* _YOUR INSTRUCTIONS_
Provide an exact reproduction of every entry.

* _EXTRACTED INFORMATION_
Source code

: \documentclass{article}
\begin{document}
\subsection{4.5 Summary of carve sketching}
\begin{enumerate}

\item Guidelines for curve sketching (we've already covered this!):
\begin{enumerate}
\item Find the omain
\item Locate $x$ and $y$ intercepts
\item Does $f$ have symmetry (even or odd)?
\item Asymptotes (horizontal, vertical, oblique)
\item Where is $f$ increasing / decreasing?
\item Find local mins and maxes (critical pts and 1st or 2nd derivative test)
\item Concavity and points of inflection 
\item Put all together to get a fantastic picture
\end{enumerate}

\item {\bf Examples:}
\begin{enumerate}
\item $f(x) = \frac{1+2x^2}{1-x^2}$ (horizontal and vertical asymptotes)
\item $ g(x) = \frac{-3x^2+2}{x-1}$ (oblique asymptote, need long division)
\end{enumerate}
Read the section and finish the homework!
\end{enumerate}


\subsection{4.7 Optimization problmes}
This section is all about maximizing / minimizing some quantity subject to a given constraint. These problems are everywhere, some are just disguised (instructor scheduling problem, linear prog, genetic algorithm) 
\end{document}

* _RESPONSE AREA_
Source code

: \documentclass{article}
\begin{document}
\subsection{4.5 Summary of carve sketching}
\begin{enumerate}

\item Guidelines for curve sketching (we've already covered this!):
\begin{enumerate}
\item Find the omain
\item Locate $x$ and $y$ intercepts
\item Does $f$ have symmetry (even or odd)?
\item Asymptotes (horizontal, vertical, oblique)
\item Where is $f$ increasing / decreasing?
\item Find local mins and maxes (critical pts and 1st or 2nd derivative test)
\item Concavity and points of inflection 
\item Put all together to get a fantastic picture
\end{enumerate}

\item {\bf Examples:}
\begin{enumerate}
\item $f(x) = \frac{1+2x^2}{1-x^2}$ (horizontal and vertical asymptotes)
\item $ g(x) = \frac{-3x^2+2}{x-1}$ (oblique asymptote, need long division)
\end{enumerate}
Read the section and finish the homework!
\end{enumerate}


\subsection{4.7 Optimization problmes}
This section is all about maximizing / minimizing some quantity subject to a given constraint. These problems are everywhere, some are just disguised (instructor scheduling problem, linear prog, genetic algorithm) 
\end{document}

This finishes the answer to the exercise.